Non-commercial, multicentre, randomised, double-blind, parallel group, placebo-controlled clinical trial. Eligible patients were randomly assigned (1:1) using a secure, central, interactive, web-based response system, to intervention FCM or placebo arm. Time of observation 12 months [12 main study + 3 years follow up in substudy B]. Primary Study Objective: Primary: Evaluation of the effect of i.v.

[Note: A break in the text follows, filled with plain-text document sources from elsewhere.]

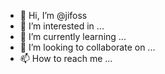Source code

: - 👋 Hi, I’m @jifoss
- 👀 I’m interested in ...
- 🌱 I’m currently learning ...
- 💞️ I’m looking to collaborate on ...
- 📫 How to reach me ...

<!---
jifoss/jifoss is a ✨ special ✨ repository because its `README.md` (this file) appears on your GitHub profile.
You can click the Preview link to take a look at your changes.
--->
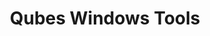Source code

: ---
lang: es
layout: doc
redirect_from:
- /es/doc/WindowsAppVms/
- /es/wiki/WindowsAppVms/
- /es/doc/WindowsTools/
- /es/doc/windows-tools/
- /es/doc/WindowsTools3/
- /es/doc/windows-tools-3/
- /es/wiki/WindowsTools/
- /es/doc/windows-appvms/
redirect_to: https://github.com/Qubes-Community/Contents/blob/master/docs/os/windows/windows-tools.md
ref: 86
title: Qubes Windows Tools
---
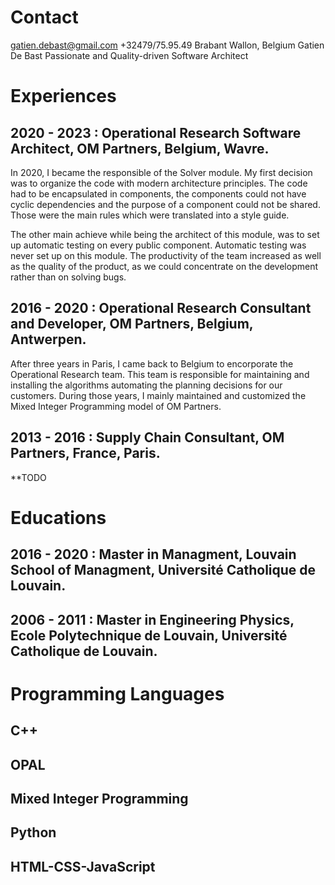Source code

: # Contact

gatien.debast@gmail.com
+32479/75.95.49
Brabant Wallon, Belgium
Gatien De Bast
Passionate and Quality-driven Software Architect

# Experiences

## 2020 - 2023 : Operational Research Software Architect, OM Partners, Belgium, Wavre.

In 2020, I became the responsible of the Solver module. My first decision was to organize the code with modern architecture principles. The code had to be encapsulated in components, the components could not have cyclic dependencies and the purpose of a component could not be shared. Those were the main rules which were translated into a style guide.

The other main achieve while being the architect of this module, was to set up automatic testing on every public component. Automatic testing was never set up on this module. The productivity of the team increased as well as the quality of the product, as we could concentrate on the development rather than on solving bugs.

## 2016 - 2020 : Operational Research Consultant and Developer, OM Partners, Belgium, Antwerpen.

After three years in Paris, I came back to Belgium to encorporate the Operational Research team. This team is responsible for maintaining and installing the algorithms automating the planning decisions for our customers. During those years, I mainly maintained and customized the Mixed Integer Programming model of OM Partners.

## 2013 - 2016 : Supply Chain Consultant, OM Partners, France, Paris.

**TODO

# Educations

## 2016 - 2020 : Master in Managment, Louvain School of Managment, Université Catholique de Louvain.

## 2006 - 2011 : Master in Engineering Physics, Ecole Polytechnique de Louvain, Université Catholique de Louvain.

# Programming Languages

## C++
## OPAL
## Mixed Integer Programming
## Python
## HTML-CSS-JavaScript
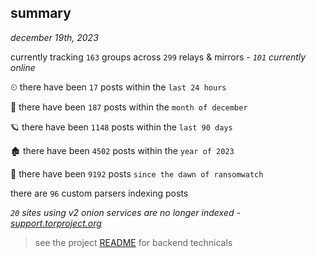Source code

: 
## summary
_december 19th, 2023_

currently tracking `163` groups across `299` relays & mirrors - _`101` currently online_

⏲ there have been `17` posts within the `last 24 hours`

🦈 there have been `187` posts within the `month of december`

🪐 there have been `1148` posts within the `last 90 days`

🏚 there have been `4502` posts within the `year of 2023`

🦕 there have been `9192` posts `since the dawn of ransomwatch`

there are `96` custom parsers indexing posts

_`20` sites using v2 onion services are no longer indexed - [support.torproject.org](https://support.torproject.org/onionservices/v2-deprecation/)_

> see the project [README](https://github.com/joshhighet/ransomwatch#ransomwatch--) for backend technicals
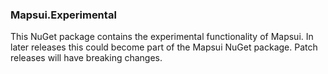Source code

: ﻿### Mapsui.Experimental

This NuGet package contains the experimental functionality of Mapsui. In later 
releases this could become part of the Mapsui NuGet package. Patch releases 
will have breaking changes.
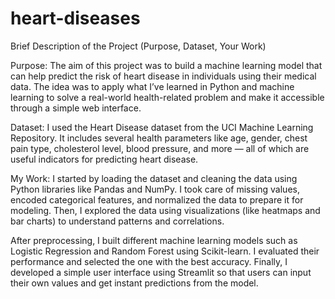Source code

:# heart-diseases
Brief Description of the Project (Purpose, Dataset, Your Work)

Purpose:
The aim of this project was to build a machine learning model that can help predict the risk of heart disease in individuals using their medical data. The idea was to apply what I’ve learned in Python and machine learning to solve a real-world health-related problem and make it accessible through a simple web interface.

Dataset:
I used the Heart Disease dataset from the UCI Machine Learning Repository. It includes several health parameters like age, gender, chest pain type, cholesterol level, blood pressure, and more — all of which are useful indicators for predicting heart disease.

My Work:
I started by loading the dataset and cleaning the data using Python libraries like Pandas and NumPy. I took care of missing values, encoded categorical features, and normalized the data to prepare it for modeling. Then, I explored the data using visualizations (like heatmaps and bar charts) to understand patterns and correlations.

After preprocessing, I built different machine learning models such as Logistic Regression and Random Forest using Scikit-learn. I evaluated their performance and selected the one with the best accuracy. Finally, I developed a simple user interface using Streamlit so that users can input their own values and get instant predictions from the model.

FCM treatment compared with placebo on the risk of cardiovascular (CV) death, the risk of heart failure events (HFE*) (number of events and time to first event) during the 12-month follow-up and the change in quality of life (QoL) assessed using EQ-5D during the 8-month follow-up in patients with recent AMI and ID (with an implementation of a win ratio approach in a hierarchical descending order). *HFE: unplanned hospitalization for HF (including unplanned visit at emergency department due to HF), ambulatory significant intensification of diuretic therapy (either starting i.v. loop diuretic or more than doubling oral loop diuretic dose or de novo initiation of oral loop diuretic therapy due to HF signs/symptoms).